Sie nickte abermals und machte eine wegwerfende Handbewegung. Lange her. Passiert ist passiert. Nicht mehr zu ändern. Der Wagen rumpelte über die staubigen Wege und sie konzentrierte sich wieder auf die Landschaft, saugte die Bilder in sich auf und beschloss, sich immer an diesen schönen Tag zu erinnern. Sie war frei und versorgt und Joshua Porter schien nett zu sein. Obwohl sie wusste, wie schrecklich man sich in Menschen täuschen konnte, erlaubte sie sich die Hoffnung, ein einziges Mal im Leben Glück gehabt zu haben.
»Du brauchst einen Namen, ich kann meine Frau unmöglich Fisch nennen«, sagte er, als sie knapp zwei Stunden unterwegs waren, und eine kleine Stadt am Horizont auftauchte. »Ich wünschte, du könntest mir verraten, wie du heißt, Mrs. Porter.«
Sie zuckte bedauernd mit den Schultern und lächelte gequält.

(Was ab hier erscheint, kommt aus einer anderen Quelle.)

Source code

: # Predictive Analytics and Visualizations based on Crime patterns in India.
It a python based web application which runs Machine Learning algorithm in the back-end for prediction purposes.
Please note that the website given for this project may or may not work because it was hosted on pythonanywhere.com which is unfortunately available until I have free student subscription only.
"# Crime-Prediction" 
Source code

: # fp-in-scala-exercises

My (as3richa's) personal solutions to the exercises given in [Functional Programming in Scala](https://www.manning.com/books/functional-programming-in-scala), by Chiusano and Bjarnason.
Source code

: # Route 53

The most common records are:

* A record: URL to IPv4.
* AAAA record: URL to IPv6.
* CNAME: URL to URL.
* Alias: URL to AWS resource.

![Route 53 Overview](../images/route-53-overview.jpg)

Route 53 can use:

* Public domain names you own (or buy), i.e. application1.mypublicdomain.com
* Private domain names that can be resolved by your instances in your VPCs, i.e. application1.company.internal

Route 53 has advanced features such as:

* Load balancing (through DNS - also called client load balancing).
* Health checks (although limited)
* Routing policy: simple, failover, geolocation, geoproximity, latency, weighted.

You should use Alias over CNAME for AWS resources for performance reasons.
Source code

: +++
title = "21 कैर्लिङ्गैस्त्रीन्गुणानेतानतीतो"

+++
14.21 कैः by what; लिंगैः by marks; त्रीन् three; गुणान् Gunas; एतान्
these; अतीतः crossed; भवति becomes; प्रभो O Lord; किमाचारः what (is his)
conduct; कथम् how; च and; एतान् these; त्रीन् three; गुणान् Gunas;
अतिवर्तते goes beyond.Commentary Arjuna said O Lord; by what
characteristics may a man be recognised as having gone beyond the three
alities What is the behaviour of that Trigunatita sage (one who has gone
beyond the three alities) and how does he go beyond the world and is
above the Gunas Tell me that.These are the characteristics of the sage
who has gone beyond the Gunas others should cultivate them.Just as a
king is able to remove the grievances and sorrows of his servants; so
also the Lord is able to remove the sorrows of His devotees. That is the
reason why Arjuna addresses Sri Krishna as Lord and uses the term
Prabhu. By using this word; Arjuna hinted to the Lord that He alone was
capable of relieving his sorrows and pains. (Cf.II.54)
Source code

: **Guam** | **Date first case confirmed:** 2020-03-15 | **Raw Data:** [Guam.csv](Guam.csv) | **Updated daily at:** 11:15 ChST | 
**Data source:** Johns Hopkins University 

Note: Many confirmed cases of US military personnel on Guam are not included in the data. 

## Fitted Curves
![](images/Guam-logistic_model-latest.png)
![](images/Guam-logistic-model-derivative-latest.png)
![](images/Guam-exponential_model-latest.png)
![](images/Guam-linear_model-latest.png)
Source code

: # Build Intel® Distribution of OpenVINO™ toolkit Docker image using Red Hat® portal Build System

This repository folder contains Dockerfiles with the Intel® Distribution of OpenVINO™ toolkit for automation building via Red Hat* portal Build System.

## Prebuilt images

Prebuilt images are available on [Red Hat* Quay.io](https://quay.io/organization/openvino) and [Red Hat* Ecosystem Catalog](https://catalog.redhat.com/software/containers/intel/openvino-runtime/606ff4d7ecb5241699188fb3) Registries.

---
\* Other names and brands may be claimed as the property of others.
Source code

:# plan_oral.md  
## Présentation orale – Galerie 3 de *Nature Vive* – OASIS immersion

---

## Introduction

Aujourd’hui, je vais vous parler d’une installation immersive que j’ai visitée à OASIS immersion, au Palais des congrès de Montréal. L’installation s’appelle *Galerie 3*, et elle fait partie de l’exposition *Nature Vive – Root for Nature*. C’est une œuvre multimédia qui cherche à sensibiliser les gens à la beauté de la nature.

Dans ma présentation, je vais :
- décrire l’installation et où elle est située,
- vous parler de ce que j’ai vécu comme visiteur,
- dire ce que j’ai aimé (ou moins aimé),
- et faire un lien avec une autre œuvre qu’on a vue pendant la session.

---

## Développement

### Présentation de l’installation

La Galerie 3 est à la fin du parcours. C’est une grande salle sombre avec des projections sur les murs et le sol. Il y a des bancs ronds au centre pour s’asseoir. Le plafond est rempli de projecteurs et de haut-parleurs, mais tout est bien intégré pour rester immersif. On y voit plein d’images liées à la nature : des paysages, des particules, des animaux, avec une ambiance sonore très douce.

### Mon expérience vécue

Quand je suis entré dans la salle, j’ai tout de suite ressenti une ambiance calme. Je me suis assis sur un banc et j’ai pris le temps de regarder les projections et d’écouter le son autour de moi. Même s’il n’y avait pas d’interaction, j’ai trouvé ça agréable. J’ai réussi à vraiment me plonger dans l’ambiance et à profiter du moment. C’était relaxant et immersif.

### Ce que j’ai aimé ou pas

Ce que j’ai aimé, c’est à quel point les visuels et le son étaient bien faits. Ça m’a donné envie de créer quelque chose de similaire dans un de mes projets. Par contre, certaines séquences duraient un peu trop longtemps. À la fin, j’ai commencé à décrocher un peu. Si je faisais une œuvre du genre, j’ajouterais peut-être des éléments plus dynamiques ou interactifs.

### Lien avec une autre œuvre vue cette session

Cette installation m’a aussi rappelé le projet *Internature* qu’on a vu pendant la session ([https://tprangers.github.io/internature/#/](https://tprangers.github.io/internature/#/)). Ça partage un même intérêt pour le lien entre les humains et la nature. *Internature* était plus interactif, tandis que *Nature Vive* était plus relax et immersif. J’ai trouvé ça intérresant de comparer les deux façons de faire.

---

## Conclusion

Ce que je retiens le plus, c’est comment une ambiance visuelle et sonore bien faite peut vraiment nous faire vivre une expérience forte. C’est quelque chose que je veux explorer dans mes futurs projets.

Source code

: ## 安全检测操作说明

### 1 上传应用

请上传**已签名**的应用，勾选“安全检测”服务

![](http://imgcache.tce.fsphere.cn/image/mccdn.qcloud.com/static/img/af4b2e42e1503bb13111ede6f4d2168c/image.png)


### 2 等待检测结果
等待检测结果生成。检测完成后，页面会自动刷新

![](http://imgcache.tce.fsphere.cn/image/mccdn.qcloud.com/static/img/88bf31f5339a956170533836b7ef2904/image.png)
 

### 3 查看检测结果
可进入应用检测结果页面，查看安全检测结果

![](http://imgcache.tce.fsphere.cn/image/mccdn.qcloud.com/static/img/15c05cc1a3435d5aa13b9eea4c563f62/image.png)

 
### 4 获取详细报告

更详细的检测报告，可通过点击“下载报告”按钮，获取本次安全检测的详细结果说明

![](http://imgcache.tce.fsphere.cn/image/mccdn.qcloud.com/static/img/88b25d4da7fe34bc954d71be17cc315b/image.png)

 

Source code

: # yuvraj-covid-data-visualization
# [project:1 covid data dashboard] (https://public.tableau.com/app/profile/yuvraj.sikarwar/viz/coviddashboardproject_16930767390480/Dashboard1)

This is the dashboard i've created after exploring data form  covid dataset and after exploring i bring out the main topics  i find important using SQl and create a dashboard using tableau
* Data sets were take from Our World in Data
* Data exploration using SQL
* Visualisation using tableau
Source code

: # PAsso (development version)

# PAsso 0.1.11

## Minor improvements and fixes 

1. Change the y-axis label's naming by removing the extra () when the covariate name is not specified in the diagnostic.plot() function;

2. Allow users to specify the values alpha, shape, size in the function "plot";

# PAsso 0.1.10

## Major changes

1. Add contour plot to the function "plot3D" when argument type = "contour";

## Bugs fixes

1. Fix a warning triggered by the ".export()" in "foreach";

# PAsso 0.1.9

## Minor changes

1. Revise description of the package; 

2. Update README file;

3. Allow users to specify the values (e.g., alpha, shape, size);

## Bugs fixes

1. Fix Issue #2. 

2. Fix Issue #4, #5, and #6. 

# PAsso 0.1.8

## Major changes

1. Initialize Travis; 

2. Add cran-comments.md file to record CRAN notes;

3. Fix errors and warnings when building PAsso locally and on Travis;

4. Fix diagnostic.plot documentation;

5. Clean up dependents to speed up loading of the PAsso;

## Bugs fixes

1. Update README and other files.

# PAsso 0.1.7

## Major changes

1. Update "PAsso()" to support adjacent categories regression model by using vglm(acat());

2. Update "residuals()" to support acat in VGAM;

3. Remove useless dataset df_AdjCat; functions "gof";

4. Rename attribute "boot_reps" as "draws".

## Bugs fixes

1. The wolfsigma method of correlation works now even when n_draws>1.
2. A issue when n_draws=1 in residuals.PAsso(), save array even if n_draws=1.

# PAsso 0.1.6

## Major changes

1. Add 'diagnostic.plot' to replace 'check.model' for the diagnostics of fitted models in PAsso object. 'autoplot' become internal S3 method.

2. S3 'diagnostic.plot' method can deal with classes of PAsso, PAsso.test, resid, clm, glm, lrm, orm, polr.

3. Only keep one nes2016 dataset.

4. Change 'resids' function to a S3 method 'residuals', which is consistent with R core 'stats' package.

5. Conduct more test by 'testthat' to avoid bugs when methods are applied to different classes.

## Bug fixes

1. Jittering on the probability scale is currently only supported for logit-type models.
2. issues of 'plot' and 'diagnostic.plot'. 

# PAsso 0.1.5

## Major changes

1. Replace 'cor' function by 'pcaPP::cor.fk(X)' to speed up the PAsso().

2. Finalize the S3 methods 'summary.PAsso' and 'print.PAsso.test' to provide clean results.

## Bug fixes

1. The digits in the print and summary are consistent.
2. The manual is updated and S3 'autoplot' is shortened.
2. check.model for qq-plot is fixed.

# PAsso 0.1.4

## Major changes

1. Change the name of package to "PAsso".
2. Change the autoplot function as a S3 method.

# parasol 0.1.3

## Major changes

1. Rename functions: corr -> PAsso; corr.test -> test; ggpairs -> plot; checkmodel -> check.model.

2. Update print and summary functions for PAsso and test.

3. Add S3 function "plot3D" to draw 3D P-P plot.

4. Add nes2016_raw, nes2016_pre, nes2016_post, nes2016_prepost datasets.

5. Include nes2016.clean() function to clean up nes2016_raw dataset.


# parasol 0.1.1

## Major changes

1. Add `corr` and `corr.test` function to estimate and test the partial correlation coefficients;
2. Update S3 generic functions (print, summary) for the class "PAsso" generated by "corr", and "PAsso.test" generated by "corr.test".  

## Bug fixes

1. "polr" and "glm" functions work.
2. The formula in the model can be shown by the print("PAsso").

»Nun, dann … bleibt mir doch nur Fisch. Oder Missy, als Abkürzung von Mrs. Porter.«
Sie hob vorsichtig den Daumen und schüttelte den Kopf, dann streckte sie den Zeigefinger nach oben und nickte, all das, während sie ihr Haupt gesenkt hielt und auf ihren Schoß starrte.
»Sieh mich an, bitte«, sagte Joshua und sie hob den Kopf. »Zweiteres also? Missy? Gefällt dir Missy?«
Er strahlte sie an, so offen, so freundlich, dass er ihr vorkam wie ein Engel. Sie wagte ein kleines Lächeln, senkte dann aber sofort wieder den Blick auf ihren Schoß.
»Ist das ein ›ja‹ zu Missy?«, fragte er und sie nickte.
Vielleicht war das der Beginn eines besseren Lebens, ein neuer Name für einen hoffnungsvollen Start. Missy Porter. Vielleicht.